[[ Provided data, beginning ]]
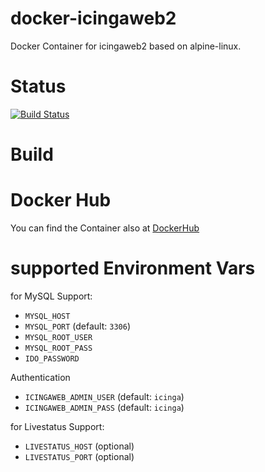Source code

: docker-icingaweb2
=================

Docker Container for icingaweb2 based on alpine-linux.

# Status
[![Build Status](https://travis-ci.org/bodsch/docker-icingaweb2.svg?branch=master)](https://travis-ci.org/bodsch/docker-icingaweb2)

# Build

# Docker Hub

You can find the Container also at  [DockerHub](https://hub.docker.com/r/bodsch/docker-icingaweb2/)

# supported Environment Vars

for MySQL Support:

- ```MYSQL_HOST```
- ```MYSQL_PORT``` (default: ```3306```)
- ```MYSQL_ROOT_USER```
- ```MYSQL_ROOT_PASS```
- ```IDO_PASSWORD```

Authentication

- ```ICINGAWEB_ADMIN_USER``` (default: ```icinga```)
- ```ICINGAWEB_ADMIN_PASS``` (default: ```icinga```)

for Livestatus Support:

- ```LIVESTATUS_HOST``` (optional)
- ```LIVESTATUS_PORT``` (optional)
[[ Provided data, end ]]
What to produce => Each line in the data that holds the word "Build" must be copied.

Response below =>
[![Build Status](https://travis-ci.org/bodsch/docker-icingaweb2.svg?branch=master)](https://travis-ci.org/bodsch/docker-icingaweb2)
# Build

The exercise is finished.